Brane Descent Relations in K-theory

TL;DR

This paper classifies D-brane descent and duality relations using topological K-theory, revealing new internal descent relations and their connection to topological solitons and Hopf fibrations.

Contribution

It introduces a comprehensive K-theoretic framework for D-brane relations, including new internal descent relations and their extension to orientifolds and type-I theories.

Findings

Classification of descent and duality relations via K-theory

Discovery of new internal descent relations for orientifold planes

Connection of brane charges to topological solitons and Hopf fibrations

Abstract

The various descent and duality relations among BPS and non-BPS D-branes are classified using topological K-theory. It is shown how the descent procedures for producing type-II D-branes from brane-antibrane bound states by tachyon condensation and $\klein$ projections arise as natural homomorphisms of K-groups generating the brane charges. The transformations are generalized to type-I theories and type-II orientifolds, from which the complete set of vacuum manifolds and field contents for tachyon condensation is deduced.
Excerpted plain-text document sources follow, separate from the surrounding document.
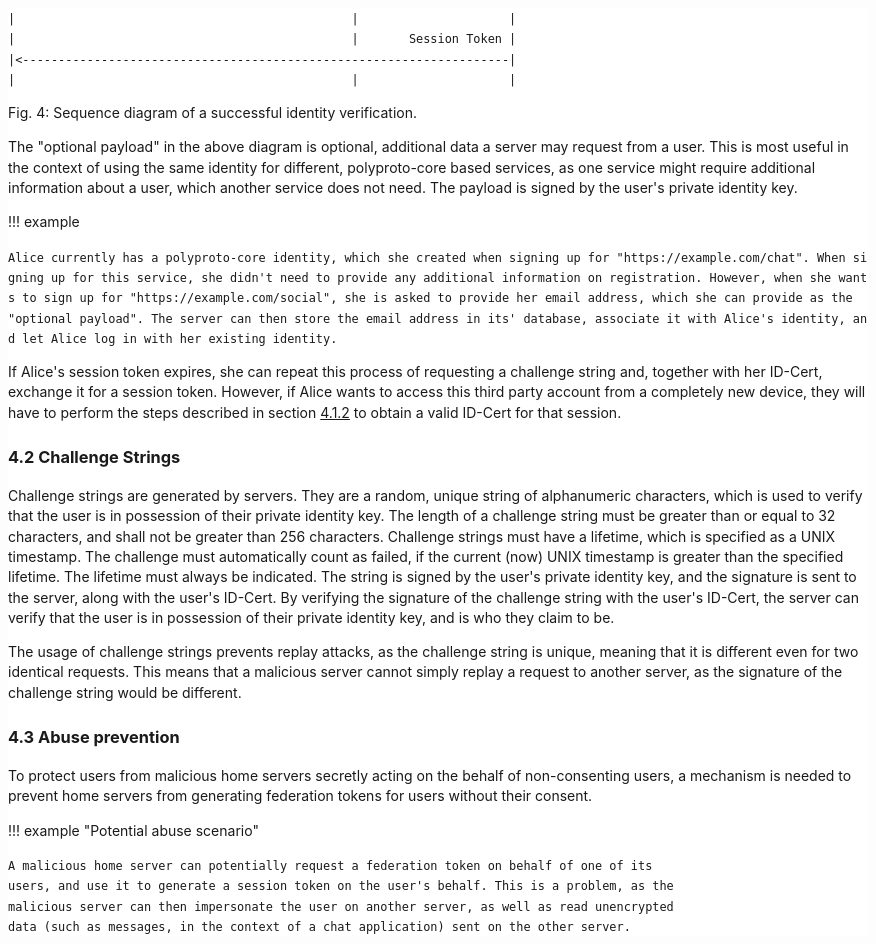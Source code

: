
 ```
|                                               |                     |
|                                               |       Session Token |
|<--------------------------------------------------------------------|
|                                               |                     |

```
Fig. 4: Sequence diagram of a successful identity verification.

The "optional payload" in the above diagram is optional, additional data a server may request from a user. This is most useful in the context of using the same identity for different, polyproto-core based services, as one service might require additional information about a user, which another service does not need. The payload is signed by the user's private identity key. 

!!! example

    Alice currently has a polyproto-core identity, which she created when signing up for "https://example.com/chat". When signing up for this service, she didn't need to provide any additional information on registration. However, when she wants to sign up for "https://example.com/social", she is asked to provide her email address, which she can provide as the "optional payload". The server can then store the email address in its' database, associate it with Alice's identity, and let Alice log in with her existing identity. 

If Alice's session token expires, she can repeat this process of requesting a challenge string and, together with her ID-Cert, exchange it for a session token.
However, if Alice wants to access this third party account from a completely new device, they will have to perform the steps described in section [4.1.2](#412-authenticating-a-new-client-on-a-polyproto-core-home-server) to obtain a valid ID-Cert for that session.

### 4.2 Challenge Strings

Challenge strings are generated by servers. They are a random, unique string of alphanumeric characters, which is used to verify that the user is in possession of their private identity key. The length of a challenge string must be greater than or equal to 32 characters, and shall not be greater than 256 characters. Challenge strings must have a lifetime, which is specified as a UNIX timestamp. The challenge must automatically count as failed, if the current (now) UNIX timestamp is greater than the specified lifetime.  The lifetime must always be indicated. The string is signed by the user's private identity key, and the signature is sent to the server, along with the user's ID-Cert. By verifying the signature of the challenge string with the user's ID-Cert, the server can verify that the user is in possession of their private identity key, and is who they claim to be.

The usage of challenge strings prevents replay attacks, as the challenge string is unique, meaning that it is different even for two identical requests. This means that a malicious server cannot simply replay a request to another server, as the signature of the challenge string would be different.


### 4.3 Abuse prevention

To protect users from malicious home servers secretly acting on the behalf of non-consenting users,
a mechanism is needed to prevent home servers from generating federation tokens for users without
their consent.

!!! example "Potential abuse scenario"

    A malicious home server can potentially request a federation token on behalf of one of its
    users, and use it to generate a session token on the user's behalf. This is a problem, as the
    malicious server can then impersonate the user on another server, as well as read unencrypted
    data (such as messages, in the context of a chat application) sent on the other server.
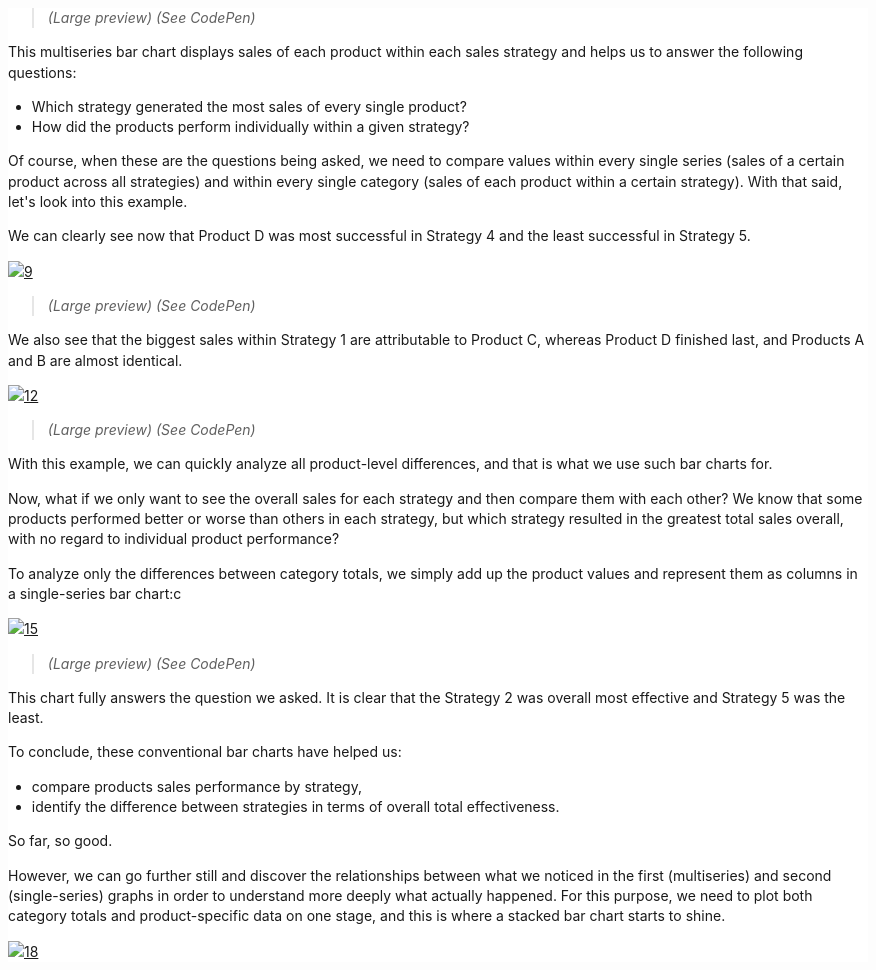 > _(Large preview) (See CodePen)_

This multiseries bar chart displays sales of each product within each sales strategy and helps us to answer the following questions:

  * Which strategy generated the most sales of every single product?
  * How did the products perform individually within a given strategy?

Of course, when these are the questions being asked, we need to compare values within every single series (sales of a certain product across all strategies) and within every single category (sales of each product within a certain strategy). With that said, let's look into this example.

We can clearly see now that Product D was most successful in Strategy 4 and the least successful in Strategy 5.

![](https://www.smashingmagazine.com/wp-content/uploads/2017/03/2-Compare-strategies-multi-series-bar-chart-800w-opt.png)[9](https://www.smashingmagazine.com/2017/03/understanding-stacked-bar-charts/)

> _(Large preview) (See CodePen)_

We also see that the biggest sales within Strategy 1 are attributable to Product C, whereas Product D finished last, and Products A and B are almost identical.

![](https://www.smashingmagazine.com/wp-content/uploads/2017/03/3-Compare-products-multi-series-bar-chart-800w-opt.png)[12](https://www.smashingmagazine.com/2017/03/understanding-stacked-bar-charts/)

> _(Large preview) (See CodePen)_

With this example, we can quickly analyze all product-level differences, and that is what we use such bar charts for.

Now, what if we only want to see the overall sales for each strategy and then compare them with each other? We know that some products performed better or worse than others in each strategy, but which strategy resulted in the greatest total sales overall, with no regard to individual product performance?

To analyze only the differences between category totals, we simply add up the product values and represent them as columns in a single-series bar chart:c

![](https://www.smashingmagazine.com/wp-content/uploads/2017/03/4-Single-series-bar-chart-800w-opt.png)[15](https://www.smashingmagazine.com/2017/03/understanding-stacked-bar-charts/)

> _(Large preview) (See CodePen)_

This chart fully answers the question we asked. It is clear that the Strategy 2 was overall most effective and Strategy 5 was the least.

To conclude, these conventional bar charts have helped us:

  * compare products sales performance by strategy,
  * identify the difference between strategies in terms of overall total effectiveness.

So far, so good.

However, we can go further still and discover the relationships between what we noticed in the first (multiseries) and second (single-series) graphs in order to understand more deeply what actually happened. For this purpose, we need to plot both category totals and product-specific data on one stage, and this is where a stacked bar chart starts to shine.

![](https://www.smashingmagazine.com/wp-content/uploads/2017/03/5-Stacked-bar-chart-800w-opt.png)[18](https://www.smashingmagazine.com/2017/03/understanding-stacked-bar-charts/)
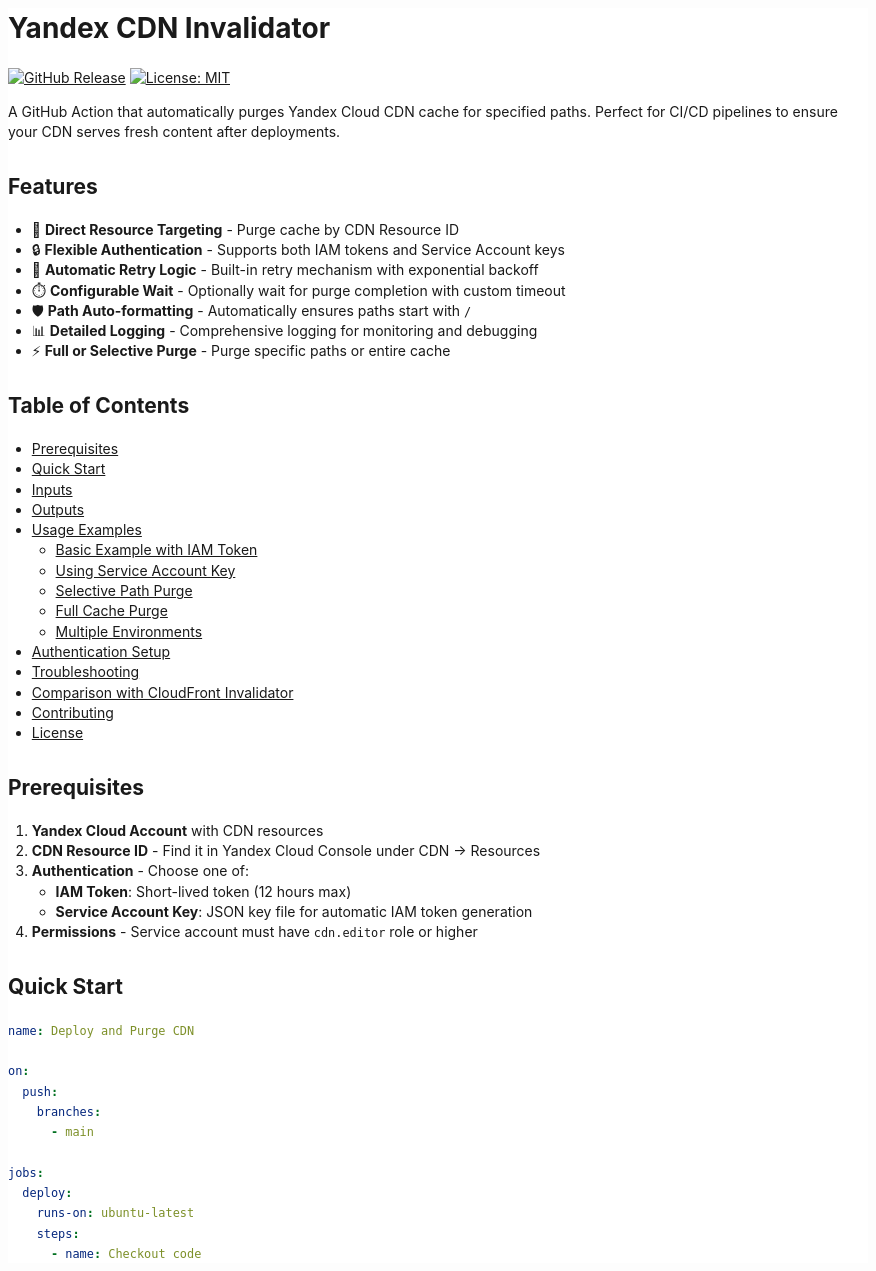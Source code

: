 # Yandex CDN Invalidator

[![GitHub Release](https://img.shields.io/github/v/release/foxdalas/yandex-cdn-invalidator)](https://github.com/foxdalas/yandex-cdn-invalidator/releases)
[![License: MIT](https://img.shields.io/badge/License-MIT-yellow.svg)](https://opensource.org/licenses/MIT)

A GitHub Action that automatically purges Yandex Cloud CDN cache for specified paths. Perfect for CI/CD pipelines to ensure your CDN serves fresh content after deployments.

## Features

- 🎯 **Direct Resource Targeting** - Purge cache by CDN Resource ID
- 🔒 **Flexible Authentication** - Supports both IAM tokens and Service Account keys
- 🔄 **Automatic Retry Logic** - Built-in retry mechanism with exponential backoff
- ⏱️ **Configurable Wait** - Optionally wait for purge completion with custom timeout
- 🛡️ **Path Auto-formatting** - Automatically ensures paths start with `/`
- 📊 **Detailed Logging** - Comprehensive logging for monitoring and debugging
- ⚡ **Full or Selective Purge** - Purge specific paths or entire cache

## Table of Contents

- [Prerequisites](#prerequisites)
- [Quick Start](#quick-start)
- [Inputs](#inputs)
- [Outputs](#outputs)
- [Usage Examples](#usage-examples)
  - [Basic Example with IAM Token](#basic-example-with-iam-token)
  - [Using Service Account Key](#using-service-account-key)
  - [Selective Path Purge](#selective-path-purge)
  - [Full Cache Purge](#full-cache-purge)
  - [Multiple Environments](#multiple-environments)
- [Authentication Setup](#authentication-setup)
- [Troubleshooting](#troubleshooting)
- [Comparison with CloudFront Invalidator](#comparison-with-cloudfront-invalidator)
- [Contributing](#contributing)
- [License](#license)

## Prerequisites

1. **Yandex Cloud Account** with CDN resources
2. **CDN Resource ID** - Find it in Yandex Cloud Console under CDN → Resources
3. **Authentication** - Choose one of:
   - **IAM Token**: Short-lived token (12 hours max)
   - **Service Account Key**: JSON key file for automatic IAM token generation
4. **Permissions** - Service account must have `cdn.editor` role or higher

## Quick Start

```yaml
name: Deploy and Purge CDN

on:
  push:
    branches:
      - main

jobs:
  deploy:
    runs-on: ubuntu-latest
    steps:
      - name: Checkout code
```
A new set of internal descent relations is found which describes branes over orientifold planes as topological defects in the worldvolumes of brane-antibrane pairs on top of planes of higher dimension. The periodicity properties of these relations are shown to be a consequence of the fact that all fundamental bound state constructions and hence the complete spectrum of brane charges are associated with the topological solitons which classify the four Hopf fibrations.